**Try it**
Which lines below contain the word "that"? Copy each one.

**Dataset entries**
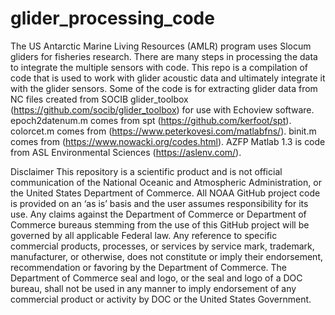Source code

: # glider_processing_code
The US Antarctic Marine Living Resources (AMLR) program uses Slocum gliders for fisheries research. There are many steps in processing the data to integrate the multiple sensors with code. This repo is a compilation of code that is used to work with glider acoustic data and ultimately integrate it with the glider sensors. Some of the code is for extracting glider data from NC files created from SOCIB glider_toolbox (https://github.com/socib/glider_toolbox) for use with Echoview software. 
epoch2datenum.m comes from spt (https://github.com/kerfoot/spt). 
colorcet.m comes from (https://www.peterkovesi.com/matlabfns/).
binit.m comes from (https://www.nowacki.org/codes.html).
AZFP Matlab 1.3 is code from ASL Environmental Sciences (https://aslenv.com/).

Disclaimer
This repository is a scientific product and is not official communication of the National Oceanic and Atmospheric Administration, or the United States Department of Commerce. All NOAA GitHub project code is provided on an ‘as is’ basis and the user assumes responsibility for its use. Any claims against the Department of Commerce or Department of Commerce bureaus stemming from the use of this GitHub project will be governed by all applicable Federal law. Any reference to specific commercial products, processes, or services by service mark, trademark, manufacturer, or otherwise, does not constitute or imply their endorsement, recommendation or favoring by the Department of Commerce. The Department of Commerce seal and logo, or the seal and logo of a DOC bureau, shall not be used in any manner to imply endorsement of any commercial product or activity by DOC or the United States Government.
...
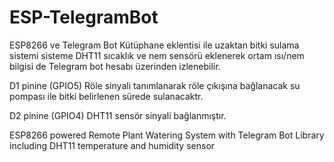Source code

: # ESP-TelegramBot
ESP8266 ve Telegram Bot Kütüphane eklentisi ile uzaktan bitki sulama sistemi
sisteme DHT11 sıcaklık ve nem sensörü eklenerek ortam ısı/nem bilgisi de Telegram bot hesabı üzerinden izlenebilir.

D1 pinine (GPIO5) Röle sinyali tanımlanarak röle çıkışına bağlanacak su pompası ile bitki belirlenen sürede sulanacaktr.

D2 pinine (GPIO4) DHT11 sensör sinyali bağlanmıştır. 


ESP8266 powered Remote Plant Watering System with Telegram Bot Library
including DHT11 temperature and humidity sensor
* * *
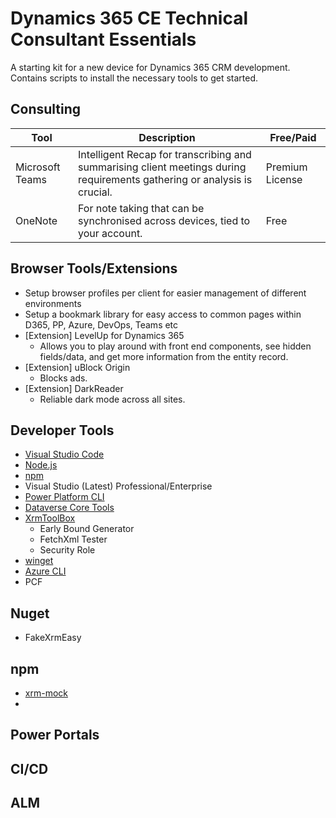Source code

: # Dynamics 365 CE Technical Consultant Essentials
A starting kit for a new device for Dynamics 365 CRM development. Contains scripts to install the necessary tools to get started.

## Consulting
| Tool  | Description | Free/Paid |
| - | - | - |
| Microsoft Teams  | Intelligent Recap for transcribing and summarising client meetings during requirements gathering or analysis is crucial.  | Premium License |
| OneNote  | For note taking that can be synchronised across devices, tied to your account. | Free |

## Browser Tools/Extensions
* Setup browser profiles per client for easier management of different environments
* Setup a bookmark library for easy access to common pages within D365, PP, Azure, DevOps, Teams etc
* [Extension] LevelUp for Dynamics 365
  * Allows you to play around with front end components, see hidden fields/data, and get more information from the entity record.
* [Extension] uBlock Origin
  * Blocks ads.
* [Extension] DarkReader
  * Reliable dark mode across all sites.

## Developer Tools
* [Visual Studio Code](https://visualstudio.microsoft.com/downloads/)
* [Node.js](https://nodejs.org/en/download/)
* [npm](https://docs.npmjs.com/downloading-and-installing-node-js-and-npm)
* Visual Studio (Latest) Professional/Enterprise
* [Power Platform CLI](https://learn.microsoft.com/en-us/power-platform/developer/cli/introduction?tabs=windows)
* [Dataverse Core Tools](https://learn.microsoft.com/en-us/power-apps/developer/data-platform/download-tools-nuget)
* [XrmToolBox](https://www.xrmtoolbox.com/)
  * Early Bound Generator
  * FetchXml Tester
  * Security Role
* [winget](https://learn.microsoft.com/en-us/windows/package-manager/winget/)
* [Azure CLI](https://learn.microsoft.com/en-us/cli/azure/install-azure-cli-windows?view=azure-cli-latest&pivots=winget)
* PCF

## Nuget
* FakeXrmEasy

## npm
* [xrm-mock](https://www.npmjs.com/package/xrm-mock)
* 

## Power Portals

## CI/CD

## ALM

**Solution to the problem**
The US Antarctic Marine Living Resources (AMLR) program uses Slocum gliders for fisheries research. There are many steps in processing the data to integrate the multiple sensors with code. This repo is a compilation of code that is used to work with glider acoustic data and ultimately integrate it with the glider sensors. Some of the code is for extracting glider data from NC files created from SOCIB glider_toolbox (https://github.com/socib/glider_toolbox) for use with Echoview software. 
| OneNote  | For note taking that can be synchronised across devices, tied to your account. | Free |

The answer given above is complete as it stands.